> [Input records]
● ● ● ● ●

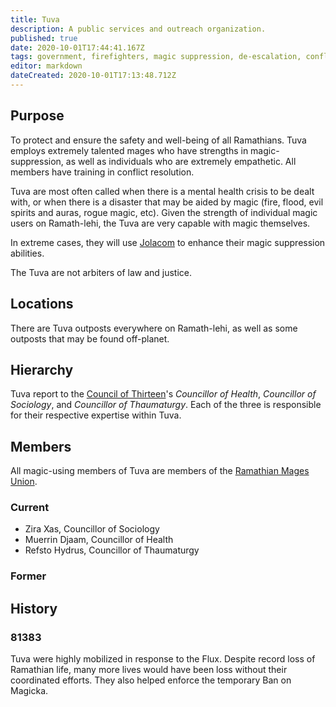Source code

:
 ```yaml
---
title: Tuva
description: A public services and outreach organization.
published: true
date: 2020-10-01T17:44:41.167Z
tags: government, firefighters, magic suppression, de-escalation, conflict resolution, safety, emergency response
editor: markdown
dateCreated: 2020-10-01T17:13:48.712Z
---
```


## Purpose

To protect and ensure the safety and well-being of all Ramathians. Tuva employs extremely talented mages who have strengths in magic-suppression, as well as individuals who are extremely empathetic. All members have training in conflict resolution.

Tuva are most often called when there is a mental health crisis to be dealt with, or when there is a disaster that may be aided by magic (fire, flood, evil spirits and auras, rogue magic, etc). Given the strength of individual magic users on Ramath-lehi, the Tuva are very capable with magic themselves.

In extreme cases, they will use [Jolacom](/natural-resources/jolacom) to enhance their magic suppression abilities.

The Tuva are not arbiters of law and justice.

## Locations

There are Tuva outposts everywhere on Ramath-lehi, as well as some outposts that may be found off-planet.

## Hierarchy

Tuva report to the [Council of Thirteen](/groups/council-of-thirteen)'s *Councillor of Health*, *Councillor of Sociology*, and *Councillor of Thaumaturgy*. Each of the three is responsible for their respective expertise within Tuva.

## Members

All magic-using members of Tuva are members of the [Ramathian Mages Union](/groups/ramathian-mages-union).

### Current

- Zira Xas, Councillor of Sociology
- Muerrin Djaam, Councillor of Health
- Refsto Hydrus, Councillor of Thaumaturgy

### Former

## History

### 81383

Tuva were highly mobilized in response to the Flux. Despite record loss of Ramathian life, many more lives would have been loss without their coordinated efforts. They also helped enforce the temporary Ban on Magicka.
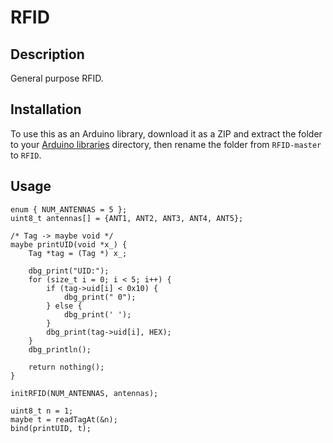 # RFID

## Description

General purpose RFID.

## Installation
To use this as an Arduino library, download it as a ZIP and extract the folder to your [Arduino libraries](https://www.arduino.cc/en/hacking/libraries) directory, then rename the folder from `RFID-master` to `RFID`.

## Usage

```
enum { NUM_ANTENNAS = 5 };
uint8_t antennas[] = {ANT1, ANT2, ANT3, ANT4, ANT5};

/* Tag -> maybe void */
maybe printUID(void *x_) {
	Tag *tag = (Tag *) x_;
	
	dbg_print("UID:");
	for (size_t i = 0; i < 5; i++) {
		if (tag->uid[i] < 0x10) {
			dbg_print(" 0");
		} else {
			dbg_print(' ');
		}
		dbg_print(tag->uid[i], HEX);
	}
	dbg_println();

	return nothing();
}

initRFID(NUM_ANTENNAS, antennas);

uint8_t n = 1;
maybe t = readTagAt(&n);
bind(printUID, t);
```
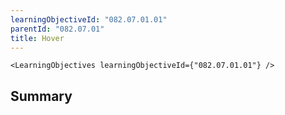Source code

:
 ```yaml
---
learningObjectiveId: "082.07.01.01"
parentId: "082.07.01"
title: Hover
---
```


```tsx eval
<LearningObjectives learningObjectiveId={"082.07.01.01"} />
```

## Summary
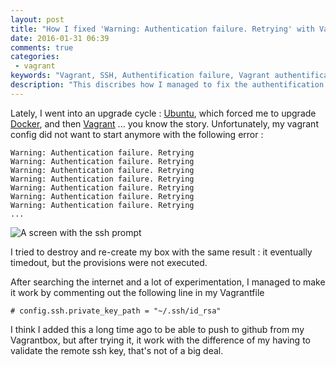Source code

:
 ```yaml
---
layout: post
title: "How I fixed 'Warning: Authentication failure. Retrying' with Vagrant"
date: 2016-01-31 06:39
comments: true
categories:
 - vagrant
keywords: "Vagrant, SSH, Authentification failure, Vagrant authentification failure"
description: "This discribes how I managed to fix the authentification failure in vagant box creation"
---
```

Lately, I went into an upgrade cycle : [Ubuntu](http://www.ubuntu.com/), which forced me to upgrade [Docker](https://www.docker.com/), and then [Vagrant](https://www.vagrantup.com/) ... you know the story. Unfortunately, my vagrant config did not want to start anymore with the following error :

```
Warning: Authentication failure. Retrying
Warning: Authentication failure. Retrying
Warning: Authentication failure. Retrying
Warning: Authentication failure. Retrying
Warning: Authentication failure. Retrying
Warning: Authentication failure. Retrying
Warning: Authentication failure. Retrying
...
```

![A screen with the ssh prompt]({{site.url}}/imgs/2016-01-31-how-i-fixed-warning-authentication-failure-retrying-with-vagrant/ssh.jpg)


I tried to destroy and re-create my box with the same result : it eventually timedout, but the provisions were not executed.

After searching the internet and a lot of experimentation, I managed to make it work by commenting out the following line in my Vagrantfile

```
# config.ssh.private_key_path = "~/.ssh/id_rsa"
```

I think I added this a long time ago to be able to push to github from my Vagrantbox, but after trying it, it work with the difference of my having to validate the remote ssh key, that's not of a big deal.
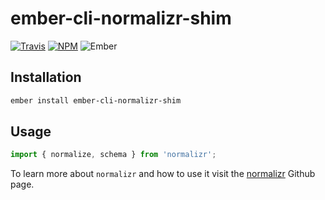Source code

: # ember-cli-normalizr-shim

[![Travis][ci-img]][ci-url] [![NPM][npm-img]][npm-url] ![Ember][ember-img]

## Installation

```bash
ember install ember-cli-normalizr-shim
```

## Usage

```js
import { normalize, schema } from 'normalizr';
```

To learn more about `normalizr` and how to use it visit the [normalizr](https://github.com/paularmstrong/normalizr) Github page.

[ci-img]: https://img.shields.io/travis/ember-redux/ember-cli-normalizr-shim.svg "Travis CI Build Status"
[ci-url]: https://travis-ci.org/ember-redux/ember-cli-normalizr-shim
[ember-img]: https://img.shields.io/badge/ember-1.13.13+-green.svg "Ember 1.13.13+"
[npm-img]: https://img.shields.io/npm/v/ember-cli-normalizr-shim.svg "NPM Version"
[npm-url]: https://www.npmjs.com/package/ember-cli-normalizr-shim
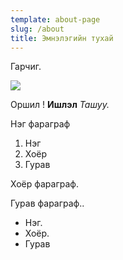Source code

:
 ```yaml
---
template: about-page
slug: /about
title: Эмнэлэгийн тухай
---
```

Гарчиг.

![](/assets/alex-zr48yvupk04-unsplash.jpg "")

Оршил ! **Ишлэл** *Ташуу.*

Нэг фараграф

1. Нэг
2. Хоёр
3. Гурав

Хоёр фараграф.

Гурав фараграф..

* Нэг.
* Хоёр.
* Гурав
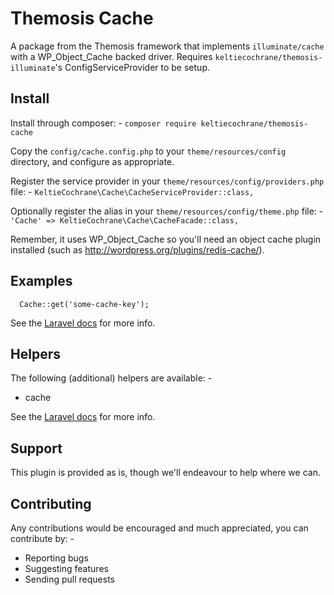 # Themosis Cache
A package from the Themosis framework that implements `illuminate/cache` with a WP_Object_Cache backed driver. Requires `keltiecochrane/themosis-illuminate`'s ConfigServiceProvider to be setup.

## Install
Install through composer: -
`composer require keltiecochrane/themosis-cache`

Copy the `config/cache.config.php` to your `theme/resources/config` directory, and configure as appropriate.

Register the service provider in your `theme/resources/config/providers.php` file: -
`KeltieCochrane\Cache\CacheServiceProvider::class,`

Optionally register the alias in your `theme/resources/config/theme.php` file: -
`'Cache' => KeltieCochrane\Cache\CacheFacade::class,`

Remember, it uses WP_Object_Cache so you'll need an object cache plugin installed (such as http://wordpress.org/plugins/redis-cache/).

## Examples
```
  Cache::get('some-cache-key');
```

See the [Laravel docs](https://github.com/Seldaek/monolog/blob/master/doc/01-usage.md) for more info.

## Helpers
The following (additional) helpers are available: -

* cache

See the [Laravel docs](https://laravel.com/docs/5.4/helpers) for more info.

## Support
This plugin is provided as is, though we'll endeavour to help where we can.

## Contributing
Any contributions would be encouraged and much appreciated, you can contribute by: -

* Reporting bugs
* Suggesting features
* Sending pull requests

● ● ● ● ●

> [What the task asks] Reproduce all the material exactly, omitting images.

> [Result of this exercise]
Source code

:
 ```yaml
---
title: Tuva
description: A public services and outreach organization.
published: true
date: 2020-10-01T17:44:41.167Z
tags: government, firefighters, magic suppression, de-escalation, conflict resolution, safety, emergency response
editor: markdown
dateCreated: 2020-10-01T17:13:48.712Z
---
```


## Purpose

To protect and ensure the safety and well-being of all Ramathians. Tuva employs extremely talented mages who have strengths in magic-suppression, as well as individuals who are extremely empathetic. All members have training in conflict resolution.

Tuva are most often called when there is a mental health crisis to be dealt with, or when there is a disaster that may be aided by magic (fire, flood, evil spirits and auras, rogue magic, etc). Given the strength of individual magic users on Ramath-lehi, the Tuva are very capable with magic themselves.

In extreme cases, they will use [Jolacom](/natural-resources/jolacom) to enhance their magic suppression abilities.

The Tuva are not arbiters of law and justice.

## Locations

There are Tuva outposts everywhere on Ramath-lehi, as well as some outposts that may be found off-planet.

## Hierarchy

Tuva report to the [Council of Thirteen](/groups/council-of-thirteen)'s *Councillor of Health*, *Councillor of Sociology*, and *Councillor of Thaumaturgy*. Each of the three is responsible for their respective expertise within Tuva.

## Members

All magic-using members of Tuva are members of the [Ramathian Mages Union](/groups/ramathian-mages-union).

### Current

- Zira Xas, Councillor of Sociology
- Muerrin Djaam, Councillor of Health
- Refsto Hydrus, Councillor of Thaumaturgy

### Former

## History

### 81383

Tuva were highly mobilized in response to the Flux. Despite record loss of Ramathian life, many more lives would have been loss without their coordinated efforts. They also helped enforce the temporary Ban on Magicka.
 # RFID

## Description

General purpose RFID.

## Installation
To use this as an Arduino library, download it as a ZIP and extract the folder to your [Arduino libraries](https://www.arduino.cc/en/hacking/libraries) directory, then rename the folder from `RFID-master` to `RFID`.

## Usage

```
enum { NUM_ANTENNAS = 5 };
uint8_t antennas[] = {ANT1, ANT2, ANT3, ANT4, ANT5};

/* Tag -> maybe void */
maybe printUID(void *x_) {
	Tag *tag = (Tag *) x_;
	
	dbg_print("UID:");
	for (size_t i = 0; i < 5; i++) {
		if (tag->uid[i] < 0x10) {
			dbg_print(" 0");
		} else {
			dbg_print(' ');
		}
		dbg_print(tag->uid[i], HEX);
	}
	dbg_println();

	return nothing();
}

initRFID(NUM_ANTENNAS, antennas);

uint8_t n = 1;
maybe t = readTagAt(&n);
bind(printUID, t);
```
Source code

:
 ```yaml
---
learningObjectiveId: "082.07.01.01"
parentId: "082.07.01"
title: Hover
---
```


```tsx eval
<LearningObjectives learningObjectiveId={"082.07.01.01"} />
```

## Summary
Source code

:
 ```yaml
---
layout: post
title: "How I fixed 'Warning: Authentication failure. Retrying' with Vagrant"
date: 2016-01-31 06:39
comments: true
categories:
 - vagrant
keywords: "Vagrant, SSH, Authentification failure, Vagrant authentification failure"
description: "This discribes how I managed to fix the authentification failure in vagant box creation"
---
```

Lately, I went into an upgrade cycle : [Ubuntu](http://www.ubuntu.com/), which forced me to upgrade [Docker](https://www.docker.com/), and then [Vagrant](https://www.vagrantup.com/) ... you know the story. Unfortunately, my vagrant config did not want to start anymore with the following error :

```
Warning: Authentication failure. Retrying
Warning: Authentication failure. Retrying
Warning: Authentication failure. Retrying
Warning: Authentication failure. Retrying
Warning: Authentication failure. Retrying
Warning: Authentication failure. Retrying
Warning: Authentication failure. Retrying
...
```

![A screen with the ssh prompt]({{site.url}}/imgs/2016-01-31-how-i-fixed-warning-authentication-failure-retrying-with-vagrant/ssh.jpg)


I tried to destroy and re-create my box with the same result : it eventually timedout, but the provisions were not executed.

After searching the internet and a lot of experimentation, I managed to make it work by commenting out the following line in my Vagrantfile

```
# config.ssh.private_key_path = "~/.ssh/id_rsa"
```

I think I added this a long time ago to be able to push to github from my Vagrantbox, but after trying it, it work with the difference of my having to validate the remote ssh key, that's not of a big deal.
Source code

: # ember-cli-normalizr-shim

[![Travis][ci-img]][ci-url] [![NPM][npm-img]][npm-url] ![Ember][ember-img]

## Installation

```bash
ember install ember-cli-normalizr-shim
```

## Usage

```js
import { normalize, schema } from 'normalizr';
```

To learn more about `normalizr` and how to use it visit the [normalizr](https://github.com/paularmstrong/normalizr) Github page.

[ci-img]: https://img.shields.io/travis/ember-redux/ember-cli-normalizr-shim.svg "Travis CI Build Status"
[ci-url]: https://travis-ci.org/ember-redux/ember-cli-normalizr-shim
[ember-img]: https://img.shields.io/badge/ember-1.13.13+-green.svg "Ember 1.13.13+"
[npm-img]: https://img.shields.io/npm/v/ember-cli-normalizr-shim.svg "NPM Version"
[npm-url]: https://www.npmjs.com/package/ember-cli-normalizr-shim
Source code

:
 ```yaml
---
template: about-page
slug: /about
title: Эмнэлэгийн тухай
---
```

Гарчиг.

![](/assets/alex-zr48yvupk04-unsplash.jpg "")

Оршил ! **Ишлэл** *Ташуу.*

Нэг фараграф

1. Нэг
2. Хоёр
3. Гурав

Хоёр фараграф.

Гурав фараграф..

* Нэг.
* Хоёр.
* Гурав
 # Themosis Cache
A package from the Themosis framework that implements `illuminate/cache` with a WP_Object_Cache backed driver. Requires `keltiecochrane/themosis-illuminate`'s ConfigServiceProvider to be setup.

## Install
Install through composer: -
`composer require keltiecochrane/themosis-cache`

Copy the `config/cache.config.php` to your `theme/resources/config` directory, and configure as appropriate.

Register the service provider in your `theme/resources/config/providers.php` file: -
`KeltieCochrane\Cache\CacheServiceProvider::class,`

Optionally register the alias in your `theme/resources/config/theme.php` file: -
`'Cache' => KeltieCochrane\Cache\CacheFacade::class,`

Remember, it uses WP_Object_Cache so you'll need an object cache plugin installed (such as http://wordpress.org/plugins/redis-cache/).

## Examples
```
  Cache::get('some-cache-key');
```

See the [Laravel docs](https://github.com/Seldaek/monolog/blob/master/doc/01-usage.md) for more info.

## Helpers
The following (additional) helpers are available: -

* cache

See the [Laravel docs](https://laravel.com/docs/5.4/helpers) for more info.

## Support
This plugin is provided as is, though we'll endeavour to help where we can.

## Contributing
Any contributions would be encouraged and much appreciated, you can contribute by: -

* Reporting bugs
* Suggesting features
* Sending pull requests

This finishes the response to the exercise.